A river runs through it: SGA visits Soldotna for Complete Streets Leadership Academy

Rows of tents fill a grassy area lined with parked vehicles near the highway and a trail along the riverbank.
Soldotna Creek Park, bordered by the Kenai River and the Sterling Highway, lights up with festivals in the summer, attracting visitors from near and far. Photo from the City of Soldotna.

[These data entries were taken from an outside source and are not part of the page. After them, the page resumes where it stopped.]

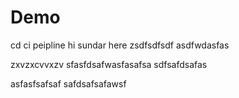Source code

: # Demo
cd ci peipline
hi sundar here
zsdfsdfsdf
asdfwdasfas

zxvzxcvvxzv
sfasfdsafwasfasafsa
sdfsafdsafas

asfasfsafsaf
safdsafsafawsf
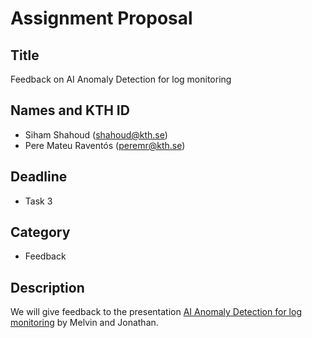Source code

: # Assignment Proposal

## Title

Feedback on AI Anomaly Detection for log monitoring

## Names and KTH ID

  - Siham Shahoud (shahoud@kth.se)
  - Pere Mateu Raventós (peremr@kth.se)

## Deadline
- Task 3

## Category
- Feedback

## Description

We will give feedback to the presentation [AI Anomaly Detection for log monitoring](https://github.com/KTH/devops-course/pull/2496) by Melvin and Jonathan.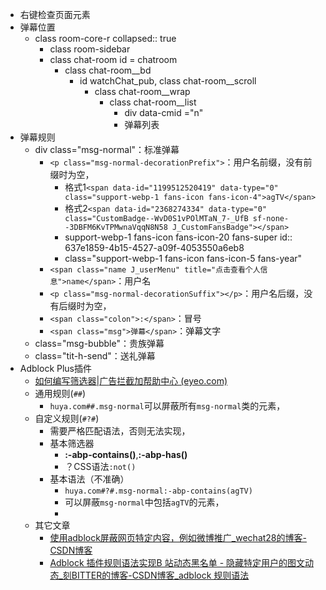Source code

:- 右键检查页面元素
- 弹幕位置
	- class room-core-r
	  collapsed:: true
		- class room-sidebar
		- class chat-room id = chatroom
			- class chat-room__bd
				- id watchChat_pub, class chat-room__scroll
					- class chat-room__wrap
						- class chat-room__list
							- div data-cmid ="n"
							- 弹幕列表
- 弹幕规则
	- div class="msg-normal"：标准弹幕
		- `<p class="msg-normal-decorationPrefix">`：用户名前缀，没有前缀时为空，
			- 格式1`<span data-id="1199512520419" data-type="0" class="support-webp-1 fans-icon fans-icon-4">agTV</span>`
			- 格式2`<span data-id="2368274334" data-type="0" class="CustomBadge--WvD0S1vPOlMTaN_7-_UfB sf-none--3DBFM6KvTPMwnaVqqN8N58 J_CustomFansBadge"></span>`
			- support-webp-1 fans-icon fans-icon-20 fans-super
			  id:: 637e1859-4b15-4527-a09f-4053550a6eb8
			- class="support-webp-1 fans-icon fans-icon-5 fans-year"
		- `<span class="name J_userMenu" title="点击查看个人信息">name</span>`：用户名
		- `<p class="msg-normal-decorationSuffix"></p>`：用户名后缀，没有后缀时为空，
		- `<span class="colon">:</span>`：冒号
		- `<span class="msg">弹幕</span>`：弹幕文字
	- class="msg-bubble"：贵族弹幕
	- class="tit-h-send"：送礼弹幕
- Adblock Plus插件
	- [如何编写筛选器|广告拦截加帮助中心 (eyeo.com)](https://help.eyeo.com/en/adblockplus/how-to-write-filters)
	- 通用规则(`##`)
		- `huya.com##.msg-normal`可以屏蔽所有`msg-normal`类的元素，
	- 自定义规则(`#?#`)
		- 需要严格匹配语法，否则无法实现，
		- 基本筛选器
			- **:-abp-contains()**,**:-abp-has()**
			- ？CSS语法`:not()`
		- 基本语法（不准确）
			- `huya.com#?#.msg-normal:-abp-contains(agTV)`
			- 可以屏蔽`msg-normal`中包括`agTV`的元素，
			-
	- 其它文章
		- [使用adblock屏蔽网页特定内容，例如微博推广_wechat28的博客-CSDN博客](https://blog.csdn.net/wechat28/article/details/114755703)
		- [Adblock 插件规则语法实现B 站动态黑名单 - 隐藏特定用户的图文动态_刻BITTER的博客-CSDN博客_adblock 规则语法](https://blog.csdn.net/Etberzin/article/details/124848051)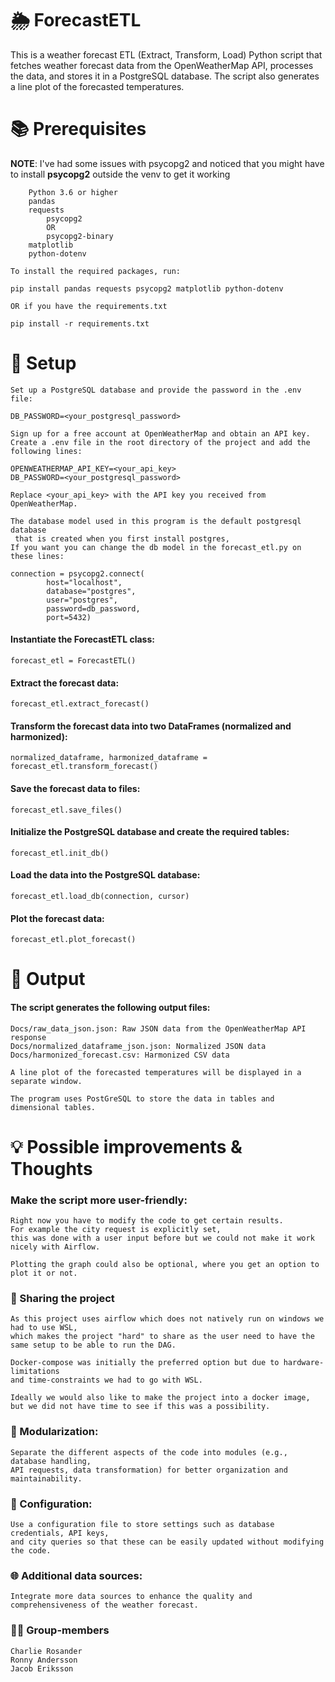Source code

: # 🌦️ ForecastETL

This is a weather forecast ETL (Extract, Transform, Load) Python script that fetches weather forecast data from the OpenWeatherMap API, processes the data, and stores it in a PostgreSQL database. The script also generates a line plot of the forecasted temperatures.

# 📚 Prerequisites

**NOTE**: I've had some issues with psycopg2 and noticed that you might have to install **psycopg2** outside the venv to get it working

        Python 3.6 or higher
        pandas
        requests
            psycopg2
            OR
            psycopg2-binary
        matplotlib
        python-dotenv

    To install the required packages, run:

    pip install pandas requests psycopg2 matplotlib python-dotenv

    OR if you have the requirements.txt

    pip install -r requirements.txt

# 🔧 Setup
    Set up a PostgreSQL database and provide the password in the .env file:

    DB_PASSWORD=<your_postgresql_password>

    Sign up for a free account at OpenWeatherMap and obtain an API key.
    Create a .env file in the root directory of the project and add the following lines:

    OPENWEATHERMAP_API_KEY=<your_api_key>
    DB_PASSWORD=<your_postgresql_password>

    Replace <your_api_key> with the API key you received from OpenWeatherMap.

    The database model used in this program is the default postgresql database
     that is created when you first install postgres,
    If you want you can change the db model in the forecast_etl.py on these lines:

    connection = psycopg2.connect(
            host="localhost",
            database="postgres",
            user="postgres",
            password=db_password,
            port=5432)

#### Instantiate the ForecastETL class:
    forecast_etl = ForecastETL()

#### Extract the forecast data:
    forecast_etl.extract_forecast()

#### Transform the forecast data into two DataFrames (normalized and harmonized):
    normalized_dataframe, harmonized_dataframe = forecast_etl.transform_forecast()

#### Save the forecast data to files:
    forecast_etl.save_files()

#### Initialize the PostgreSQL database and create the required tables:
    forecast_etl.init_db()

#### Load the data into the PostgreSQL database:
    forecast_etl.load_db(connection, cursor)

#### Plot the forecast data:
    forecast_etl.plot_forecast()

# 📁 Output
#### The script generates the following output files:

    Docs/raw_data_json.json: Raw JSON data from the OpenWeatherMap API response
    Docs/normalized_dataframe_json.json: Normalized JSON data
    Docs/harmonized_forecast.csv: Harmonized CSV data

    A line plot of the forecasted temperatures will be displayed in a separate window.

    The program uses PostGreSQL to store the data in tables and dimensional tables.

# 💡 Possible improvements & Thoughts
### Make the script more user-friendly:

    Right now you have to modify the code to get certain results. 
    For example the city request is explicitly set,
    this was done with a user input before but we could not make it work nicely with Airflow.

    Plotting the graph could also be optional, where you get an option to plot it or not.
### 🔄 Sharing the project

    As this project uses airflow which does not natively run on windows we had to use WSL,
    which makes the project "hard" to share as the user need to have the same setup to be able to run the DAG.

    Docker-compose was initially the preferred option but due to hardware-limitations 
    and time-constraints we had to go with WSL.

    Ideally we would also like to make the project into a docker image, 
    but we did not have time to see if this was a possibility.

### 🧩 Modularization:
    Separate the different aspects of the code into modules (e.g., database handling, 
    API requests, data transformation) for better organization and maintainability.

### 🔧 Configuration:
    Use a configuration file to store settings such as database credentials, API keys, 
    and city queries so that these can be easily updated without modifying the code.

### 🌐 Additional data sources:
    Integrate more data sources to enhance the quality and comprehensiveness of the weather forecast.

### 🧑‍💻 Group-members

    Charlie Rosander
    Ronny Andersson
    Jacob Eriksson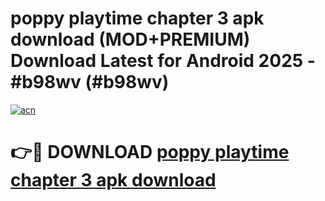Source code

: # poppy playtime chapter 3 apk download (MOD+PREMIUM) Download Latest for Android 2025 - #b98wv (#b98wv)

[![acn](https://github.com/user-attachments/assets/0f9c940e-d8b0-45ae-aac7-cd30a18b3e1c)](https://apps.libra.edu.pl/?title=poppy_playtime_chapter_3_apk_download&ref=10FE)

# 👉🔴 DOWNLOAD [poppy playtime chapter 3 apk download](https://apps.libra.edu.pl/?title=poppy_playtime_chapter_3_apk_download&ref=10FE)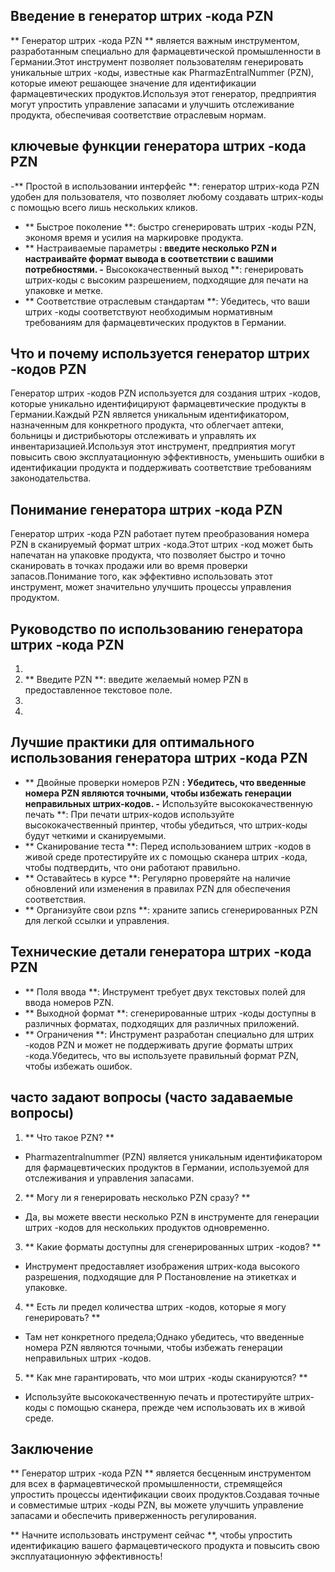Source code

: ## Введение в генератор штрих -кода PZN

** Генератор штрих -кода PZN ** является важным инструментом, разработанным специально для фармацевтической промышленности в Германии.Этот инструмент позволяет пользователям генерировать уникальные штрих -коды, известные как PharmazEntralNummer (PZN), которые имеют решающее значение для идентификации фармацевтических продуктов.Используя этот генератор, предприятия могут упростить управление запасами и улучшить отслеживание продукта, обеспечивая соответствие отраслевым нормам.

## ключевые функции генератора штрих -кода PZN

-** Простой в использовании интерфейс **: генератор штрих-кода PZN удобен для пользователя, что позволяет любому создавать штрих-коды с помощью всего лишь нескольких кликов.
- ** Быстрое поколение **: быстро сгенерировать штрих -коды PZN, экономя время и усилия на маркировке продукта.
- ** Настраиваемые параметры **: введите несколько PZN и настраивайте формат вывода в соответствии с вашими потребностями.
-** Высококачественный выход **: генерировать штрих-коды с высоким разрешением, подходящие для печати на упаковке и метке.
- ** Соответствие отраслевым стандартам **: Убедитесь, что ваши штрих -коды соответствуют необходимым нормативным требованиям для фармацевтических продуктов в Германии.

## Что и почему используется генератор штрих -кодов PZN

Генератор штрих -кодов PZN используется для создания штрих -кодов, которые уникально идентифицируют фармацевтические продукты в Германии.Каждый PZN является уникальным идентификатором, назначенным для конкретного продукта, что облегчает аптеки, больницы и дистрибьюторы отслеживать и управлять их инвентаризацией.Используя этот инструмент, предприятия могут повысить свою эксплуатационную эффективность, уменьшить ошибки в идентификации продукта и поддерживать соответствие требованиям законодательства.

## Понимание генератора штрих -кода PZN

Генератор штрих -кода PZN работает путем преобразования номера PZN в сканируемый формат штрих -кода.Этот штрих -код может быть напечатан на упаковке продукта, что позволяет быстро и точно сканировать в точках продажи или во время проверки запасов.Понимание того, как эффективно использовать этот инструмент, может значительно улучшить процессы управления продуктом.

## Руководство по использованию генератора штрих -кода PZN

1.
2. ** Введите PZN **: введите желаемый номер PZN в предоставленное текстовое поле.
3.
4.

## Лучшие практики для оптимального использования генератора штрих -кода PZN

- ** Двойные проверки номеров PZN **: Убедитесь, что введенные номера PZN являются точными, чтобы избежать генерации неправильных штрих-кодов.
-** Используйте высококачественную печать **: При печати штрих-кодов используйте высококачественный принтер, чтобы убедиться, что штрих-коды будут четкими и сканируемыми.
- ** Сканирование теста **: Перед использованием штрих -кодов в живой среде протестируйте их с помощью сканера штрих -кода, чтобы подтвердить, что они работают правильно.
- ** Оставайтесь в курсе **: Регулярно проверяйте на наличие обновлений или изменения в правилах PZN для обеспечения соответствия.
- ** Организуйте свои pzns **: храните запись сгенерированных PZN для легкой ссылки и управления.

## Технические детали генератора штрих -кода PZN

- ** Поля ввода **: Инструмент требует двух текстовых полей для ввода номеров PZN.
- ** Выходной формат **: сгенерированные штрих -коды доступны в различных форматах, подходящих для различных приложений.
- ** Ограничения **: Инструмент разработан специально для штрих -кодов PZN и может не поддерживать другие форматы штрих -кода.Убедитесь, что вы используете правильный формат PZN, чтобы избежать ошибок.

## часто задают вопросы (часто задаваемые вопросы)

1. ** Что такое PZN? **
- Pharmazentralnummer (PZN) является уникальным идентификатором для фармацевтических продуктов в Германии, используемой для отслеживания и управления запасами.

2. ** Могу ли я генерировать несколько PZN сразу? **
- Да, вы можете ввести несколько PZN в инструменте для генерации штрих -кодов для нескольких продуктов одновременно.

3. ** Какие форматы доступны для сгенерированных штрих -кодов? **
- Инструмент предоставляет изображения штрих-кода высокого разрешения, подходящие для P Постановление на этикетках и упаковке.

4. ** Есть ли предел количества штрих -кодов, которые я могу генерировать? **
- Там нет конкретного предела;Однако убедитесь, что введенные номера PZN являются точными, чтобы избежать генерации неправильных штрих -кодов.

5. ** Как мне гарантировать, что мои штрих -коды сканируются? **
- Используйте высококачественную печать и протестируйте штрих-коды с помощью сканера, прежде чем использовать их в живой среде.

## Заключение

** Генератор штрих -кода PZN ** является бесценным инструментом для всех в фармацевтической промышленности, стремящейся упростить процессы идентификации своих продуктов.Создавая точные и совместимые штрих -коды PZN, вы можете улучшить управление запасами и обеспечить приверженность регулирования.

** Начните использовать инструмент сейчас **, чтобы упростить идентификацию вашего фармацевтического продукта и повысить свою эксплуатационную эффективность!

Recently, members of the SGA team visited Soldotna, Alaska, where we met with the fourth cohort of the Complete Streets Leadership Academies. At the convening, we brought together teams from Soldotna and the Alaska Department of Transportation and Public Facilities to discuss strategies to make Soldotna’s streets safer and provide more opportunities to walk and bike.

Sterling Highway, a 138-mile state-owned throughway that cuts across the Kenai Peninsula of Alaska


Sterling Highway, a 138-mile state-owned throughway that cuts across the Kenai Peninsula of Alaska, has brought decades of development and visitors to the community of Soldotna, AK. Still, an essential method for entering Soldotna, the Sterling Highway poses a challenge for resident and visitor safety.  The five-lane highway is difficult and unpleasant for pedestrians and cyclists to cross, and vehicle traffic into surrounding businesses interrupts sidewalk and bike lanes along its route. The result is that for most travelers looking to reach the popular Kenai River and Soldotna Creek Park running parallel to the highway—often the site of vibrant summer festivals and gatherings—walking and cycling don’t feel like safe or comfortable options.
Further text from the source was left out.